**PROBLEM TO WORK ON**
Scan the entries below for the word "spesso" and copy every line where it turns up.

**DATA IN THIS EXERCISE**
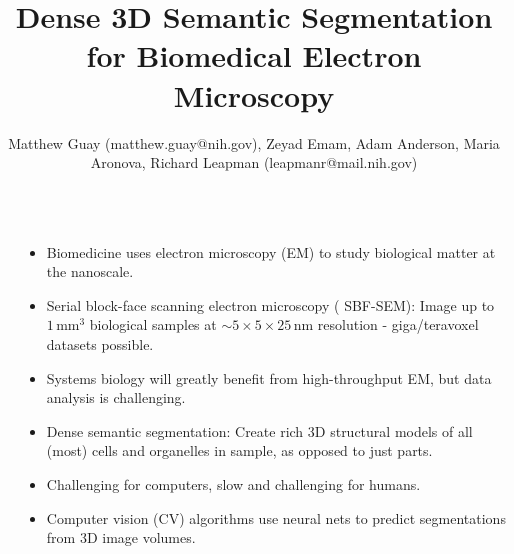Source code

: \documentclass[final]{beamer}
\title{Dense 3D Semantic Segmentation for Biomedical Electron Microscopy} %
\author{{Matthew Guay (matthew.guay@nih.gov),} {Zeyad Emam,} {Adam Anderson,} {Maria Aronova,} {Richard Leapman (leapmanr@mail.nih.gov)}}%
\institute{\textbf{Laboratory of Cellular Imaging and Macromolecular Biophysics, NIBIB, NIH}} %
\newlength{\sepwid}
\newlength{\onecolwid}
\renewcommand{\emph}[1]{{\color{nibib2} #1}}
\begin{document}
\begin{frame}[t] %

\begin{columns}[t] %

\begin{column}{\sepwid}\end{column} %


\begin{column}{\onecolwid}

    \begin{tcolorbox}[title=Introduction]
        \begin{itemize}
            \item Biomedicine uses \emph{electron microscopy} (EM) to study biological matter at the nanoscale.
            \item Serial block-face scanning electron microscopy (\emph{SBF-SEM}): Image up to $1\,\text{mm}^3$ biological samples at $\sim 5\times 5\times 25\,\text{nm}$ resolution - giga/teravoxel datasets possible.
            \item \emph{Systems biology} will greatly benefit from high-throughput EM, but data analysis is challenging.
            \item \emph{Dense semantic segmentation}: Create rich 3D structural models of all (most) cells and organelles in sample, as opposed to just parts.            
            \item Challenging for computers, slow and challenging for humans.
            \item \emph{Computer vision} (CV) algorithms use neural nets to predict segmentations from 3D image volumes.
            
        \end{itemize}
    \end{tcolorbox}
    

\end{column}
\end{columns}
\end{frame}
\end{document}

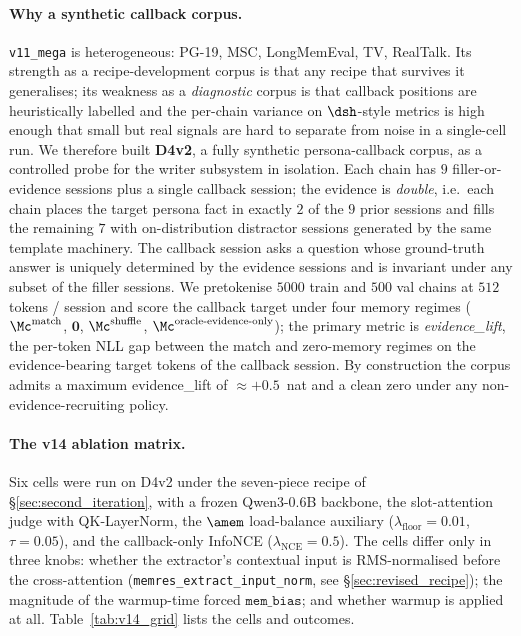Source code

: \paragraph{Why a synthetic callback corpus.}
\texttt{v11\_mega} is heterogeneous: PG-19, MSC, LongMemEval, TV,
RealTalk. Its strength as a recipe-development corpus is that any
recipe that survives it generalises; its weakness as a
\emph{diagnostic} corpus is that callback positions are
heuristically labelled and the per-chain variance on
$\dsh$-style metrics is high enough that small but real signals are
hard to separate from noise in a single-cell run. We therefore built
\textbf{D4v2}, a fully synthetic persona-callback corpus, as a
controlled probe for the writer subsystem in isolation. Each chain
has $9$ filler-or-evidence sessions plus a single callback session;
the evidence is \emph{double}, i.e.\ each chain places the
target persona fact in exactly $2$ of the $9$ prior sessions and
fills the remaining $7$ with on-distribution distractor sessions
generated by the same template machinery. The callback session
asks a question whose ground-truth answer is uniquely determined by
the evidence sessions and is invariant under any subset of
the filler sessions. We pretokenise $5000$ train and $500$ val
chains at $512$ tokens / session and score the callback target
under four memory regimes ($\Mc^{\text{match}}$, $\mathbf{0}$,
$\Mc^{\text{shuffle}}$, $\Mc^{\text{oracle-evidence-only}}$); the
primary metric is \emph{evidence\_lift}, the per-token NLL gap
between the match and zero-memory regimes on the evidence-bearing
target tokens of the callback session. By construction the corpus
admits a maximum evidence\_lift of $\approx +0.5$~nat and a clean
zero under any non-evidence-recruiting policy.

\paragraph{The v14 ablation matrix.} Six cells were run on D4v2
under the seven-piece recipe of \S\ref{sec:second_iteration}, with a
frozen Qwen3-0.6B backbone, the slot-attention judge with
QK-LayerNorm, the $\amem$ load-balance auxiliary
($\lambda_{\text{floor}}{=}0.01$, $\tau{=}0.05$), and the
callback-only InfoNCE
($\lambda_{\text{NCE}}{=}0.5$). The cells differ only in three
knobs: whether the extractor's contextual input is
RMS-normalised before the cross-attention
(\texttt{memres\_extract\_input\_norm}, see
\S\ref{sec:revised_recipe}); the magnitude of the warmup-time
forced $\texttt{mem\_bias}$; and whether warmup is applied at all.
Table~\ref{tab:v14_grid} lists the cells and outcomes.

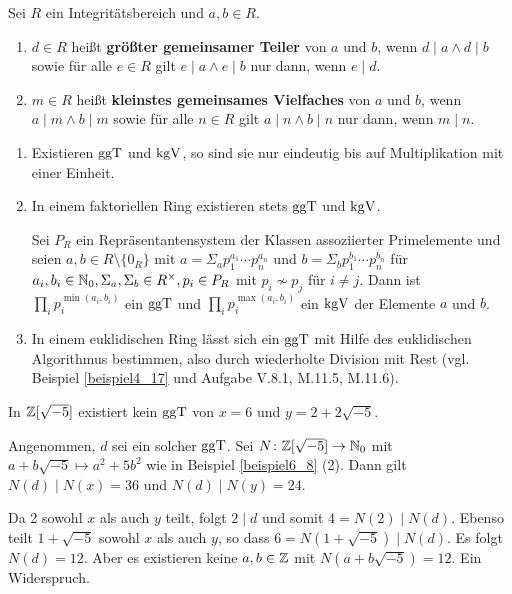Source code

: \begin{definition}\label{definition6_15}
	Sei $R$ ein Integritätsbereich und $a,b \in R$.
	\begin{enumerate}[label=(\alph*)]
		\item $d \in R$ heißt \textbf{größter gemeinsamer Teiler} von $a$ und $b$, wenn $d \mid a \land d \mid b$ sowie für alle $e \in R$ gilt $e \mid a \land e \mid b$ nur dann, wenn $e \mid d$.
		\item $m \in R$ heißt  \textbf{kleinstes gemeinsames Vielfaches} von $a$ und $b$, wenn $a \mid m \land b \mid m$ sowie für alle $n \in R$ gilt $a \mid n \land b \mid n$ nur dann, wenn $m \mid n$.
	\end{enumerate}
\end{definition}
\begin{rem}\label{rem6_16}
	\begin{enumerate}[label=(\roman*)]
		\item Existieren $\mathrm{ggT}$ und $\mathrm{kgV}$, so sind sie nur eindeutig bis auf Multiplikation mit einer Einheit.
		\item In einem faktoriellen Ring existieren stets $\mathrm{ggT}$ und $\mathrm{kgV}$. 
		\begin{inlproof}
				Sei $P_R$ ein Repräsentantensystem der Klassen assoziierter Primelemente und seien $a,b \in R\setminus\{0_R\}$ mit $a = \Sigma_a p_1^{a_1} \cdots p_n^{a_n}$ und $b = \Sigma_b p_1^{b_1} \cdots p_n^{b_n}$ für $a_i,b_i \in \mathbb{N}_0, \Sigma_a, \Sigma_b \in R^\times, p_i \in P_R$ mit $p_i \not\sim p_j$ für $i \neq j$. Dann ist $\prod_i p_i^{\min(a_i,b_i)}$ ein $\mathrm{ggT}$ und $\prod_i p_i^{\max(a_i,b_i)}$ ein $\mathrm{kgV}$ der Elemente $a$ und $b$.
		\end{inlproof}
		
		\item In einem euklidischen Ring lässt sich ein $\mathrm{ggT}$ mit Hilfe des euklidischen Algorithmus bestimmen, also durch wiederholte Division mit Rest (vgl. Beispiel \ref{beispiel4_17} und Aufgabe V.8.1, M.11.5, M.11.6).
	\end{enumerate}
\end{rem}
\begin{beispiel}\label{beispiel6_17}
	In $\mathbb{Z}[\sqrt{-5}]$ existiert kein $\mathrm{ggT}$ von $x = 6$ und $y = 2 + 2\sqrt{-5}$.
	\begin{inlproof}
	Angenommen, $d$ sei ein solcher $\mathrm{ggT}$. Sei $N \colon \mathbb{Z}[\sqrt{-5}] \to \mathbb{N}_0$ mit $a + b \sqrt{-5} \mapsto a^2 + 5b^2$ wie in Beispiel \ref{beispiel6_8} (2). Dann gilt $N(d) \mid N(x) = 36$ und $N(d) \mid N(y) = 24$.
	
	Da 2 sowohl $x$ als auch $y$ teilt, folgt $2 \mid d$ und somit $4 = N(2) \mid N(d)$. Ebenso teilt $1 + \sqrt{-5}$ sowohl $x$ als auch $y$, so dass $6 = N(1 + \sqrt{-5}) \mid N(d)$. Es folgt $N(d)= 12$. Aber es existieren keine $a,b \in \mathbb{Z}$ mit $N(a + b\sqrt{-5}) = 12$. Ein Widerspruch.
	\end{inlproof}
\end{beispiel}

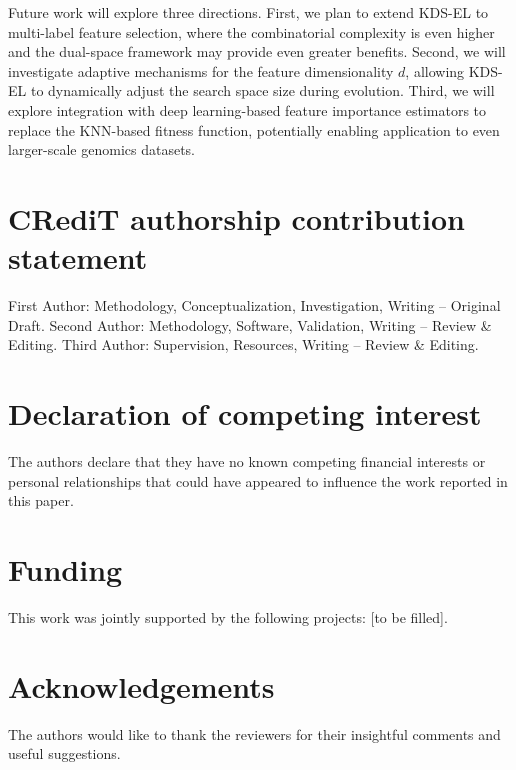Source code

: \documentclass[a4paper,fleqn]{cas-dc}
\begin{document}
\begin{sloppypar}
	\par{
	Future work will explore three directions.
	First, we plan to extend KDS-EL to multi-label feature selection,
	where the combinatorial complexity is even higher and the dual-space
	framework may provide even greater benefits.
	Second, we will investigate adaptive mechanisms for the feature
	dimensionality $d$, allowing KDS-EL to dynamically adjust the
	search space size during evolution.
	Third, we will explore integration with deep learning-based
	feature importance estimators to replace the KNN-based fitness
	function, potentially enabling application to even larger-scale
	genomics datasets.
	}



	\section*{CRediT authorship contribution statement}
	\par{First Author: Methodology, Conceptualization, Investigation,
	Writing -- Original Draft.
	Second Author: Methodology, Software, Validation, Writing -- Review
	\& Editing.
	Third Author: Supervision, Resources, Writing -- Review \& Editing.}

	\section*{Declaration of competing interest}
	\par{The authors declare that they have no known competing financial
	interests or personal relationships that could have appeared to
	influence the work reported in this paper.}

	\section*{Funding}
	\par{This work was jointly supported by the following projects:
	[to be filled].}

	\section*{Acknowledgements}
	\par{The authors would like to thank the reviewers for their
	insightful comments and useful suggestions.}


	
	

\end{sloppypar}
\end{document}
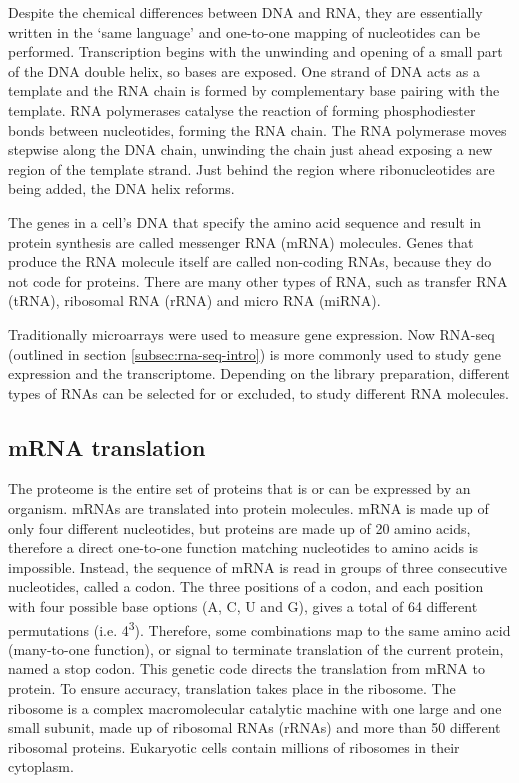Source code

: Despite the chemical differences between DNA and RNA, they are essentially written in the `same language' and one-to-one mapping of nucleotides can be performed.
Transcription begins with the unwinding and opening of a small part of the DNA double helix, so bases are exposed.
One strand of DNA acts as a template and the RNA chain is formed by complementary base pairing with the template.
RNA polymerases catalyse the reaction of forming phosphodiester bonds between nucleotides, forming the RNA chain.
The RNA polymerase moves stepwise along the DNA chain, unwinding the chain just ahead exposing a new region of the template strand.
Just behind the region where ribonucleotides are being added, the DNA helix reforms.

The genes in a cell's DNA that specify the amino acid sequence and result in protein synthesis are called messenger RNA (mRNA) molecules.
Genes that produce the RNA molecule itself are called non-coding RNAs, because they do not code for proteins.
There are many other types of RNA, such as transfer RNA (tRNA), ribosomal RNA (rRNA) and micro RNA (miRNA).

Traditionally microarrays were used to measure gene expression.
Now RNA-seq (outlined in section  \ref{subsec:rna-seq-intro}) is more commonly used to study gene expression and the transcriptome.
Depending on the library preparation, different types of RNAs can be selected for or excluded, to study different RNA molecules.

\subsection{mRNA translation}\label{subsec:translation}
The proteome is the entire set of proteins that is or can be expressed by an organism.
mRNAs are translated into protein molecules.
mRNA is made up of only four different nucleotides, but proteins are made up of 20 amino acids, therefore a direct one-to-one function matching nucleotides to amino acids is impossible.
Instead, the sequence of mRNA is read in groups of three consecutive nucleotides, called a codon.
The three positions of a codon, and each position with four possible base options (A, C, U and G), gives a total of 64 different permutations (i.e. 4\textsuperscript{3}).
Therefore, some combinations map to the same amino acid (many-to-one function), or signal to terminate translation of the current protein, named a stop codon.
This genetic code directs the translation from mRNA to protein.
To ensure accuracy, translation takes place in the ribosome.
The ribosome is a complex macromolecular catalytic machine with one large and one small subunit, made up of ribosomal RNAs (rRNAs) and more than 50 different ribosomal proteins\cite{alberts2007molecular}.
Eukaryotic cells contain millions of ribosomes in their cytoplasm.

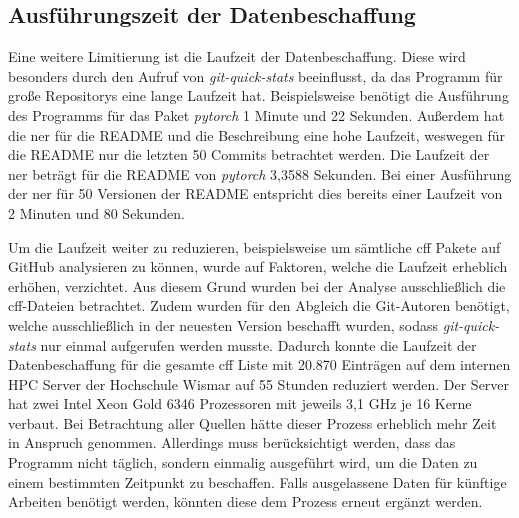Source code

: \subsection*{Ausführungszeit der Datenbeschaffung}
\label{subsec:ausfuehrungszeit_der_datenbeschaffung}
Eine weitere Limitierung ist die Laufzeit der Datenbeschaffung.
Diese wird besonders durch den Aufruf von \emph{git-quick-stats} beeinflusst, da das Programm für große Repositorys eine lange Laufzeit hat.
Beispielsweise benötigt die Ausführung des Programms für das Paket \emph{pytorch} 1 Minute und 22 Sekunden.
Außerdem hat die \gls{ner} für die README und die Beschreibung eine hohe Laufzeit, weswegen für die README nur die letzten 50 Commits betrachtet werden.
Die Laufzeit der \gls{ner} beträgt für die README von \emph{pytorch} 3,3588 Sekunden.
Bei einer Ausführung der \gls{ner} für 50 Versionen der README entspricht dies bereits einer Laufzeit von 2 Minuten und 80 Sekunden.

Um die Laufzeit weiter zu reduzieren, beispielsweise um sämtliche \gls{cff} Pakete auf GitHub analysieren zu können, wurde auf Faktoren, welche die Laufzeit erheblich erhöhen, verzichtet.
Aus diesem Grund wurden bei der Analyse ausschließlich die \gls{cff}-Dateien betrachtet.
Zudem wurden für den Abgleich die Git-Autoren benötigt, welche ausschließlich in der neuesten Version beschafft wurden, sodass \emph{git-quick-stats} nur einmal aufgerufen werden musste.
Dadurch konnte die Laufzeit der Datenbeschaffung für die gesamte \gls{cff} Liste mit 20.870 Einträgen auf dem internen HPC Server der Hochschule Wismar auf 55 Stunden reduziert werden.
Der Server hat zwei Intel Xeon Gold 6346 Prozessoren mit jeweils 3,1 GHz je 16 Kerne verbaut.
Bei Betrachtung aller Quellen hätte dieser Prozess erheblich mehr Zeit in Anspruch genommen.
Allerdings muss berücksichtigt werden, dass das Programm nicht täglich, sondern einmalig ausgeführt wird, um die Daten zu einem bestimmten Zeitpunkt zu beschaffen.
Falls ausgelassene Daten für künftige Arbeiten benötigt werden, könnten diese dem Prozess erneut ergänzt werden.

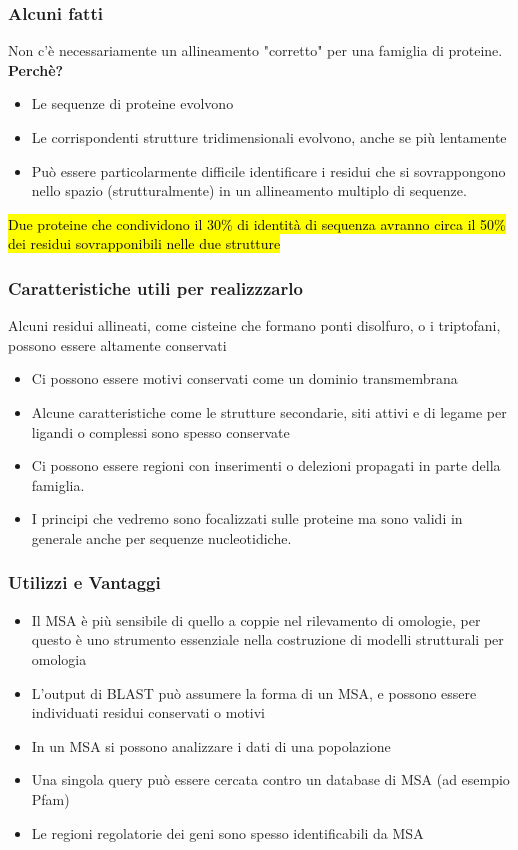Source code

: \documentclass{article}
\begin{document}
\subsubsection{Alcuni fatti}
Non c'è necessariamente un allineamento "corretto" per una famiglia di proteine.\\
\textbf{Perchè?}
    \begin{itemize}
        \item Le sequenze di proteine evolvono
        \item Le corrispondenti strutture tridimensionali evolvono, anche se più lentamente
        \item Può essere particolarmente difficile identificare i residui che si sovrappongono nello spazio (strutturalmente) in un allineamento multiplo di sequenze.
    \end{itemize}
\hl{Due proteine che condividono il 30\% di identità di sequenza avranno circa il 50\% dei residui sovrapponibili nelle due strutture}
\subsubsection{Caratteristiche utili per realizzzarlo}
Alcuni residui allineati, come cisteine che formano ponti disolfuro, o i triptofani, possono essere altamente conservati
    \begin{itemize}
        \item Ci possono essere motivi conservati come un dominio transmembrana
        \item Alcune caratteristiche come le strutture secondarie, siti attivi e di legame per ligandi o complessi sono spesso conservate
        \item Ci possono essere regioni con inserimenti o delezioni propagati in parte della famiglia.
        \item I principi che vedremo sono focalizzati sulle proteine ma sono validi in generale anche per sequenze nucleotidiche.
    \end{itemize}
\subsubsection{Utilizzi e Vantaggi}
    \begin{itemize}
        \item Il MSA è più sensibile di quello a coppie nel rilevamento di omologie, per questo è uno strumento essenziale nella costruzione di modelli strutturali per omologia
        \item L'output di BLAST può assumere la forma di un MSA, e possono essere individuati residui conservati o motivi
        \item In un MSA si possono analizzare i dati di una popolazione
        \item Una singola query può essere cercata contro un database di MSA (ad esempio Pfam)
        \item Le regioni regolatorie dei geni sono spesso identificabili da MSA
    \end{itemize}
\end{document}
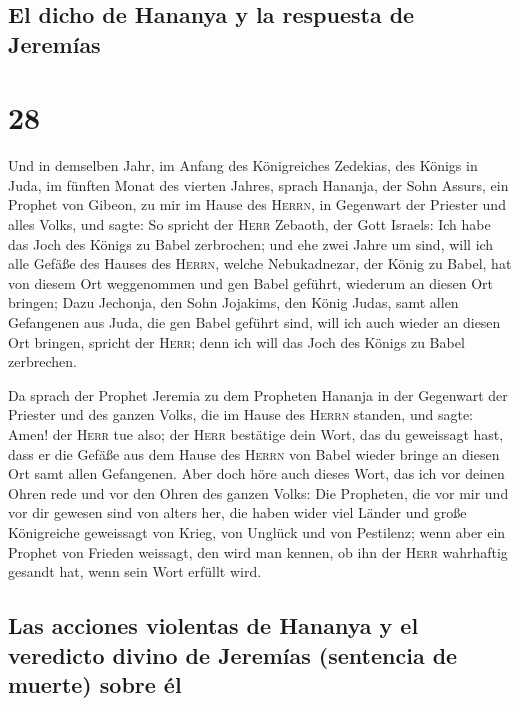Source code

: \hypertarget{el-dicho-de-hananya-y-la-respuesta-de-jeremuxedas}{%
\subsection{El dicho de Hananya y la respuesta de
Jeremías}\label{el-dicho-de-hananya-y-la-respuesta-de-jeremuxedas}}

\hypertarget{section-27}{%
\section{28}\label{section-27}}

 Und in demselben Jahr, im Anfang des Königreiches
Zedekias, des Königs in Juda, im fünften Monat des vierten Jahres,
sprach Hananja, der Sohn Assurs, ein Prophet von Gibeon, zu mir im Hause
des \textsc{Herrn}, in Gegenwart der Priester und alles Volks, und
sagte:  So spricht der \textsc{Herr} Zebaoth, der Gott
Israels: Ich habe das Joch des Königs zu Babel zerbrochen;
 und ehe zwei Jahre um sind, will ich alle Gefäße des
Hauses des \textsc{Herrn}, welche Nebukadnezar, der König zu Babel, hat
von diesem Ort weggenommen und gen Babel geführt, wiederum an diesen Ort
bringen;  Dazu Jechonja, den Sohn Jojakims, den König
Judas, samt allen Gefangenen aus Juda, die gen Babel geführt sind, will
ich auch wieder an diesen Ort bringen, spricht der \textsc{Herr}; denn
ich will das Joch des Königs zu Babel zerbrechen.

 Da sprach der Prophet Jeremia zu dem Propheten Hananja in
der Gegenwart der Priester und des ganzen Volks, die im Hause des
\textsc{Herrn} standen,  und sagte: Amen! der
\textsc{Herr} tue also; der \textsc{Herr} bestätige dein Wort, das du
geweissagt hast, dass er die Gefäße aus dem Hause des \textsc{Herrn} von
Babel wieder bringe an diesen Ort samt allen Gefangenen. 
Aber doch höre auch dieses Wort, das ich vor deinen Ohren rede und vor
den Ohren des ganzen Volks:  Die Propheten, die vor mir
und vor dir gewesen sind von alters her, die haben wider viel Länder und
große Königreiche geweissagt von Krieg, von Unglück und von Pestilenz;
 wenn aber ein Prophet von Frieden weissagt, den wird man
kennen, ob ihn der \textsc{Herr} wahrhaftig gesandt hat, wenn sein Wort
erfüllt wird.

\hypertarget{las-acciones-violentas-de-hananya-y-el-veredicto-divino-de-jeremuxedas-sentencia-de-muerte-sobre-uxe9l}{%
\subsection{Las acciones violentas de Hananya y el veredicto divino de
Jeremías (sentencia de muerte) sobre
él}\label{las-acciones-violentas-de-hananya-y-el-veredicto-divino-de-jeremuxedas-sentencia-de-muerte-sobre-uxe9l}}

**TASK RESPONSE**
        \item Alcune caratteristiche come le strutture secondarie, siti attivi e di legame per ligandi o complessi sono spesso conservate
        \item Le regioni regolatorie dei geni sono spesso identificabili da MSA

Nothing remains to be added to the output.